ABOUT THIS EXERCISE – Set down all of the entries word for word, omitting the images they contain.
Start of AVAILABLE DATA
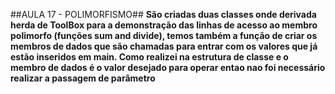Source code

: ##AULA 17 - POLIMORFISMO##
**São criadas duas classes onde derivada herda de ToolBox para a demonstração das linhas de acesso ao membro
polimorfo (funções sum and divide), temos também a função de criar os membros de dados que são chamadas para
entrar com os valores que já estão inseridos em main.
Como realizei na estrutura de classe e o membro de dados é o valor desejado para operar entao nao foi necessário
realizar a passagem de parâmetro**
End of AVAILABLE DATA
WORKED SOLUTION –
Source code

: ##AULA 17 - POLIMORFISMO##
**São criadas duas classes onde derivada herda de ToolBox para a demonstração das linhas de acesso ao membro
polimorfo (funções sum and divide), temos também a função de criar os membros de dados que são chamadas para
entrar com os valores que já estão inseridos em main.
Como realizei na estrutura de classe e o membro de dados é o valor desejado para operar entao nao foi necessário
realizar a passagem de parâmetro**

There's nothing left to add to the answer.